The Federal Bureau of Investigation (FBI) has recently issued a cautionary message to consumers, advising against the use of public phone charging stations due to the potential risk of malware infections. The FBI’s Denver branch highlighted this issue in a recent tweet, indicating that cybercriminals have been exploiting public USB ports, such as those found in shopping centres and airports, to disseminate harmful software and spyware. The FBI, however, did not provide any specific instances to illustrate this concern.
In the tweet, the FBI urged consumers to carry personal chargers and USB cords, and to opt for electrical outlets instead of public charging stations. This advice comes as a response to the increasing reliance on these public facilities, particularly when devices are running low on battery power.
Security experts have been voicing concerns about this potential risk for several years. In fact, the term “juice jacking” was introduced in 2011 to describe this specific type of cyber threat. Drew Paik, who previously worked at security firm Authentic8, explained the concept to CNN in 2017. He stated that merely connecting your phone to a compromised power strip or charger could infect your device, jeopardizing all your data.

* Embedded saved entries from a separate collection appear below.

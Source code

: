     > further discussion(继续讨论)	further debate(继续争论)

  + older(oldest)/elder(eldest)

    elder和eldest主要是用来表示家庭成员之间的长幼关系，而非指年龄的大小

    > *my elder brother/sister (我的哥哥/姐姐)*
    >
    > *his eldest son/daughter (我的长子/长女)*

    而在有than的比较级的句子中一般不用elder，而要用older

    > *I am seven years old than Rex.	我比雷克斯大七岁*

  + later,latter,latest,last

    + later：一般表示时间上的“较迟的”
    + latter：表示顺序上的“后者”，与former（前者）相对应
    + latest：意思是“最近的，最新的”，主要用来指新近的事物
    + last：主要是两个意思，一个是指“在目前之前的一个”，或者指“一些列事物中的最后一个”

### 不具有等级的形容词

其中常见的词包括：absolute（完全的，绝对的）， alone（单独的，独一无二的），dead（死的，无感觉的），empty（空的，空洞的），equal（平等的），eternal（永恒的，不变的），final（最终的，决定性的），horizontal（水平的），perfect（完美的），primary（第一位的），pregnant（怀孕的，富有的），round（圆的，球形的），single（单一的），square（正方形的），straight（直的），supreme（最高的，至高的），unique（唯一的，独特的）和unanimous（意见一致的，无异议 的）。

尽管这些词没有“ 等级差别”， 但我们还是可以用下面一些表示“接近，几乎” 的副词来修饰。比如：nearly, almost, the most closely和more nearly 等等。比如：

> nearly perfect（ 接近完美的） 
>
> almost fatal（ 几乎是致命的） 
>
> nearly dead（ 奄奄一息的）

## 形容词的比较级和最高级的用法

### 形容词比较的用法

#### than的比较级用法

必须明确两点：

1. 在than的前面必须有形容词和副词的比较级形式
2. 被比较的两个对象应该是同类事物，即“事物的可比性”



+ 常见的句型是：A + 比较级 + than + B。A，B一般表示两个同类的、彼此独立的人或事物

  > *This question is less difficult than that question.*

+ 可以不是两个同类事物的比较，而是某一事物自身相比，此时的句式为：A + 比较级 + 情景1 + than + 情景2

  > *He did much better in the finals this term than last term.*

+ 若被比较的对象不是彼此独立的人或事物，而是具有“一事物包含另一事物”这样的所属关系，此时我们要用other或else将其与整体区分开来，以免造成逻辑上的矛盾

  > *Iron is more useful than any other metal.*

The charging cord used for your phone also serves as a conduit for data transfer between your phone and other devices. For example, when you connect your iPhone to your Mac using the charging cord, you can transfer photos from your phone to your computer. If a USB port is compromised, a hacker could potentially gain unrestricted access to your data, including your emails, text messages, photos, and contacts, as Paik further elaborated to CNN.
Vikki Migoya, the public affairs officer at the FBI’s Denver branch, communicated to CNN that the FBI routinely issues reminders and public service announcements in partnership with other organizations. According to Migoya, this particular warning was intended to encourage the general public in the United States to remain vigilant and safe, particularly while travelling.
The Federal Communications Commission (FCC) also echoed this warning in an updated blog post. It pointed out that a corrupted charging port could provide an opportunity for a malicious actor to either lock a device or extract personal data and passwords. The FCC blog post further warned that in some instances, criminals may deliberately leave cables plugged into charging stations. There have even been reported cases of infected cables being distributed as promotional gifts.